The Senior Medical Writer will be responsible for developing high-quality clinical study documents, including protocols, clinical study reports, and regulatory submission documents. They will collaborate with cross-functional teams to ensure adherence to guidelines and timelines. The ideal candidate will have a deep understanding of clinical research and regulatory requirements, with excellent writing, editing, and proofreading skills to translate complex scientific data into clear, concise, and accurate documents.
Key Responsibilities:
- Produce well-written, high-quality, and timely medical writing documents such as clinical study reports, protocols and amendments, Investigators Brochure (IB) and IB updates.
- Review medical writing documents in accordance with current SOPs, ensuring checklists and tracking documents are completed.
- Provide editorial support and proof-reading for documents produced by other departments or clients.
- Oversee medical writing projects and cross-functional projects using project management tools and processes.
- Manage the document review process, ensuring conflicting and ambiguous comments are clarified and addressed.
- Assist Principal Medical Writers and above with managing department budgets and financials.
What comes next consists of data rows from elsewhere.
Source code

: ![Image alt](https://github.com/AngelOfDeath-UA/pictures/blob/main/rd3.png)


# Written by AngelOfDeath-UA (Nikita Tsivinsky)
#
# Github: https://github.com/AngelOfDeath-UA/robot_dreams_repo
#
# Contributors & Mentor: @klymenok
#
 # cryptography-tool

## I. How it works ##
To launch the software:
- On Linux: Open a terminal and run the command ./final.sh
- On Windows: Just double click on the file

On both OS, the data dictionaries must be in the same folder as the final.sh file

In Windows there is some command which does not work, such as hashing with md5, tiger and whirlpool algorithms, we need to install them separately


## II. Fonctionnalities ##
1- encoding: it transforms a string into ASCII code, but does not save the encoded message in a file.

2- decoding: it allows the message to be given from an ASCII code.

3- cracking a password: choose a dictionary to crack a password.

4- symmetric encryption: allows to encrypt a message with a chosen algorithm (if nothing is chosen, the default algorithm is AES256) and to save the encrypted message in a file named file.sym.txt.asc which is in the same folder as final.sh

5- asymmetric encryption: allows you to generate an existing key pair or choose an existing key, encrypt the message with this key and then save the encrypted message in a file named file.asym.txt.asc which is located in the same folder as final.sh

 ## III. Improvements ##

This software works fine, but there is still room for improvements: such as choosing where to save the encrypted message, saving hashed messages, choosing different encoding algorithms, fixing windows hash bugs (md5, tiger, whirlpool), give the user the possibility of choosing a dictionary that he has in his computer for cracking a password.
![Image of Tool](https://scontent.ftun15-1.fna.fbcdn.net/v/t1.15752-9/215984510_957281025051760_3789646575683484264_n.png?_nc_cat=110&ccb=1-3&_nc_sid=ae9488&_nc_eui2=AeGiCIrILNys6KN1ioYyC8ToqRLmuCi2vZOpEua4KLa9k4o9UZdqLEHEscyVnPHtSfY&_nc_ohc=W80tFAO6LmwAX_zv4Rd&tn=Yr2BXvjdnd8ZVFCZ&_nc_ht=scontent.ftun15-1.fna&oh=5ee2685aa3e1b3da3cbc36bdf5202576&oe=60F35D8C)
- Contribute to business development by updating CVs, preparing and reviewing client proposals, and presenting at client and bid defense meetings.
- Line manage assigned personnel, actively contributing to their development and providing guidance and mentorship to less experienced medical writers.
- Conduct literature reviews and provide input on the development of scientific communication and messaging.
- Manage timelines and deliver documents within established deadlines.
Qualifications:
- Masters degree or higher in a life science or related field.
- Minimum 5 years of experience as a medical writer in the pharmaceutical, biotechnology, or CRO industry.
- Strong knowledge of clinical research, regulatory requirements, and industry guidelines (ICH-GCP).
- Excellent writing, editing, and proofreading skills, with the ability to communicate complex scientific information effectively.
- Experience in writing clinical study documents, such as protocols, clinical study reports, and regulatory submission documents.
- Detail-oriented with excellent organizational and time management skills.
- Ability to work independently and collaboratively in a team environment.
Benefits:
- Competitive salary (open to discussion based on experience).
- Flexible working hours.
- Generous leave policies (annual leave, sick leave, casual leave, and bank holidays).
- Medical insurance for self and immediate family.
- Gratuity.
- Accidental coverage.
- Various learning and development opportunities, including mentoring, coaching, e-learning, and job shadowing.